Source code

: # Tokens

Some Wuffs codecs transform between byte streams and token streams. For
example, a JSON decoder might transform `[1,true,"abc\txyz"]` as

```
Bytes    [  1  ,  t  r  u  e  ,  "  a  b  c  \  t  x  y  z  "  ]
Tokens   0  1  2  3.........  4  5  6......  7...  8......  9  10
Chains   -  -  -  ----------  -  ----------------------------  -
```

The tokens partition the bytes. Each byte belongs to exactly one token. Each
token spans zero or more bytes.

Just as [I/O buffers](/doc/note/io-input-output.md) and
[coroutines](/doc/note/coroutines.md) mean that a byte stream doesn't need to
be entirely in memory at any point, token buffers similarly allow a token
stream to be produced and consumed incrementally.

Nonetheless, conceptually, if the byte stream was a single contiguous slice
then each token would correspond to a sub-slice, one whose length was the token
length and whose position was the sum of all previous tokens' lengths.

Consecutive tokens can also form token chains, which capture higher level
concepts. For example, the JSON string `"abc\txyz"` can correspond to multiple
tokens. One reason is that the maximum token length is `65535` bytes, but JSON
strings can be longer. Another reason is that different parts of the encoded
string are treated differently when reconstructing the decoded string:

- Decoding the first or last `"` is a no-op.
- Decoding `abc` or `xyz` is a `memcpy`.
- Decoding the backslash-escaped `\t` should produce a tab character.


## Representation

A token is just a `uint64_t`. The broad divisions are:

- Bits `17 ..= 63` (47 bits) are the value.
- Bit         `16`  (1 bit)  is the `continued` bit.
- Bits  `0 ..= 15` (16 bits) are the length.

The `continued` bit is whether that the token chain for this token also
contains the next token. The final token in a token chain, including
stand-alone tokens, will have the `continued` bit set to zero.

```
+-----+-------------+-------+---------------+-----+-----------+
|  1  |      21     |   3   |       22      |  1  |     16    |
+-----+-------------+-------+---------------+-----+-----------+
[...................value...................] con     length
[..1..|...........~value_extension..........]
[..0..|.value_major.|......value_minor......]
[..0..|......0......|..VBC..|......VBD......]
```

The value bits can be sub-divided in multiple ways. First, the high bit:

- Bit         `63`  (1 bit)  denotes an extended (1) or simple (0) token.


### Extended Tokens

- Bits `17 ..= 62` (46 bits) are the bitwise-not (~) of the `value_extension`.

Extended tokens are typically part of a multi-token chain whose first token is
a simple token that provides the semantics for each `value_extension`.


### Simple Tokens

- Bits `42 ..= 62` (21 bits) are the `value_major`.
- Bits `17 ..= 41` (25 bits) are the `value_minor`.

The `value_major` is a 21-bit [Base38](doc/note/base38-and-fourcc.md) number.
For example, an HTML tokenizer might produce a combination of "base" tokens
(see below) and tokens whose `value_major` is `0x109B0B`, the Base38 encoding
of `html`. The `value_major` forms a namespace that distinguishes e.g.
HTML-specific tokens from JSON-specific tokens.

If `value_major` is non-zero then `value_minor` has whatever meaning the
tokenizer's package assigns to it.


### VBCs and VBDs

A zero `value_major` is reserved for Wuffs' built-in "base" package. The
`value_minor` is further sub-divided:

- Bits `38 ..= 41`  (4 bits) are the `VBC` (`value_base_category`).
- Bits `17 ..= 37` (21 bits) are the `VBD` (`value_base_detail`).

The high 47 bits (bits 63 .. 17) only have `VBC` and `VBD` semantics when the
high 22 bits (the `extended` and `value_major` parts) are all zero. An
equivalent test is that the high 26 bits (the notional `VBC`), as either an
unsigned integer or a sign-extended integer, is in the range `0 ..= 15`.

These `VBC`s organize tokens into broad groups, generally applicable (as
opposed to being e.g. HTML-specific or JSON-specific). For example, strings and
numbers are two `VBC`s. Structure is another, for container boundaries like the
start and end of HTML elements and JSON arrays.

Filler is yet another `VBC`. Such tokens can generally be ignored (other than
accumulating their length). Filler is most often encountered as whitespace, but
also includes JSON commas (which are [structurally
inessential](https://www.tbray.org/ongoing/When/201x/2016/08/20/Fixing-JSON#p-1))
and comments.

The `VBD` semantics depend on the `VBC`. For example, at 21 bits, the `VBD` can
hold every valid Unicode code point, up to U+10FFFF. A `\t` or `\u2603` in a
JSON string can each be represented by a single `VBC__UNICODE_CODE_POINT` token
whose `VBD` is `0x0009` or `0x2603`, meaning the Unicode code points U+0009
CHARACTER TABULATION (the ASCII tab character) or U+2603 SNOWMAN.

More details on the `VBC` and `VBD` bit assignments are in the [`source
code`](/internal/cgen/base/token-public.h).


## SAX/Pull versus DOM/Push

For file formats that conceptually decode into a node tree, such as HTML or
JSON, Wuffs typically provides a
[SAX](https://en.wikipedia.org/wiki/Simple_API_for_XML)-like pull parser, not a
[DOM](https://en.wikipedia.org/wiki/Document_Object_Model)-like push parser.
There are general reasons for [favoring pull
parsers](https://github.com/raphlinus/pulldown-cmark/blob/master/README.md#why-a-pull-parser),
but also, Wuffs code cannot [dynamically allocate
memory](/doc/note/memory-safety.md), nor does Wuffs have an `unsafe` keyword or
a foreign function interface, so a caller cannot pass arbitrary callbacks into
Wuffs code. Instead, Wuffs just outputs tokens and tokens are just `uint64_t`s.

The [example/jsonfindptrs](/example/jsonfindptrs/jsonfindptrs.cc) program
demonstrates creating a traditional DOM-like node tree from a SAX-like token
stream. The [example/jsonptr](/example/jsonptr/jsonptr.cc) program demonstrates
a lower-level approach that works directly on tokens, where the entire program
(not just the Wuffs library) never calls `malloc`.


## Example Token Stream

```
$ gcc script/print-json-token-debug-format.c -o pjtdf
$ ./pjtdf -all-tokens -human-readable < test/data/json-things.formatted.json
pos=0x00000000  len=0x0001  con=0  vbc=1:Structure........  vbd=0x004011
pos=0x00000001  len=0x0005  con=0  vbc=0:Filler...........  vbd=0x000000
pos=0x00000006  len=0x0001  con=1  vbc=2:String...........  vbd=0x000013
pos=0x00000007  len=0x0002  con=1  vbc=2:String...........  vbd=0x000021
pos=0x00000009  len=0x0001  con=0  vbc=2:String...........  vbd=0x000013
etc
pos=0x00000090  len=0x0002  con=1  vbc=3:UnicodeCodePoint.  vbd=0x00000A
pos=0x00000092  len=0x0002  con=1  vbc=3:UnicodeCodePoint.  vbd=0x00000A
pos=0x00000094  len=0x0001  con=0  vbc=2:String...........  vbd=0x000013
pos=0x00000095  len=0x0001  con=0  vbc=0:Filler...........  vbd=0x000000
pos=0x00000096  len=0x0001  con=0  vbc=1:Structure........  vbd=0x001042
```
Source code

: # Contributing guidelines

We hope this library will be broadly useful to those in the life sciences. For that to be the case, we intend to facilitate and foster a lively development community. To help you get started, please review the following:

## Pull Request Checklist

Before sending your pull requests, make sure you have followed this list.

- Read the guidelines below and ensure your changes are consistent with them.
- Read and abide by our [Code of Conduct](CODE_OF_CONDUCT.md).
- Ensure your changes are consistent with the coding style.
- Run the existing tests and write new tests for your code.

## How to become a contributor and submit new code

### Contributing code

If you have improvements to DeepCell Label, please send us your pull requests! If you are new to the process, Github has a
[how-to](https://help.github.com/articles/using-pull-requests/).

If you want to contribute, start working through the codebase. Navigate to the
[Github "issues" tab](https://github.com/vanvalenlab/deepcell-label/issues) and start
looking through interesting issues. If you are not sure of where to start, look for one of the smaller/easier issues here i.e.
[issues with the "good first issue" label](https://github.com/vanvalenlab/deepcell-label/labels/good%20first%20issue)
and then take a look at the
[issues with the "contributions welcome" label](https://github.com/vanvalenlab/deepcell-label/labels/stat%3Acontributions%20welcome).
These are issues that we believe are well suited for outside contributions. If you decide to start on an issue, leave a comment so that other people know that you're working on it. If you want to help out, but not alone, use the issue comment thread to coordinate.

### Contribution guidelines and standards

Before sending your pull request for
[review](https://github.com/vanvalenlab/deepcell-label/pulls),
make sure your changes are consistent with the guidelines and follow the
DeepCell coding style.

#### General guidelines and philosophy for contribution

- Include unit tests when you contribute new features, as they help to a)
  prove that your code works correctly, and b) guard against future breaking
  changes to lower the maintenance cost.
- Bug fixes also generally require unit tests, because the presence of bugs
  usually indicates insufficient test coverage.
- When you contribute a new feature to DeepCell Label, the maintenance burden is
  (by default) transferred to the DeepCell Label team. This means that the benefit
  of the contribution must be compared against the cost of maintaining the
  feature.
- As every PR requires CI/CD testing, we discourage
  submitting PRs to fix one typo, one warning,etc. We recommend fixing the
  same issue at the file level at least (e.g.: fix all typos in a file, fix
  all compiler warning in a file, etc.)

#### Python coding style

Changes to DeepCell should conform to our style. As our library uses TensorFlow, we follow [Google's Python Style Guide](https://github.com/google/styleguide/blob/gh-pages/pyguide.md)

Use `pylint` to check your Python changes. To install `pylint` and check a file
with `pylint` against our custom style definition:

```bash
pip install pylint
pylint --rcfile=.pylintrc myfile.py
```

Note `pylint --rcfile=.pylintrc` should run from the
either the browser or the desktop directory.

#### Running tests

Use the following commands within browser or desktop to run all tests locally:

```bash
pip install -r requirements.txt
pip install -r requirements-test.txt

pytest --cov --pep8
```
═══
*WHAT YOU ARE ASKED TO DO*
Output the line containing "changes to lower the maintenance cost." and all lines after it to the end of the records, exactly as given.

*SOLUTION*
  changes to lower the maintenance cost.
- Bug fixes also generally require unit tests, because the presence of bugs
  usually indicates insufficient test coverage.
- When you contribute a new feature to DeepCell Label, the maintenance burden is
  (by default) transferred to the DeepCell Label team. This means that the benefit
  of the contribution must be compared against the cost of maintaining the
  feature.
- As every PR requires CI/CD testing, we discourage
  submitting PRs to fix one typo, one warning,etc. We recommend fixing the
  same issue at the file level at least (e.g.: fix all typos in a file, fix
  all compiler warning in a file, etc.)

#### Python coding style

Changes to DeepCell should conform to our style. As our library uses TensorFlow, we follow [Google's Python Style Guide](https://github.com/google/styleguide/blob/gh-pages/pyguide.md)

Use `pylint` to check your Python changes. To install `pylint` and check a file
with `pylint` against our custom style definition:

```bash
pip install pylint
pylint --rcfile=.pylintrc myfile.py
```

Note `pylint --rcfile=.pylintrc` should run from the
either the browser or the desktop directory.

#### Running tests

Use the following commands within browser or desktop to run all tests locally:

```bash
pip install -r requirements.txt
pip install -r requirements-test.txt

pytest --cov --pep8
```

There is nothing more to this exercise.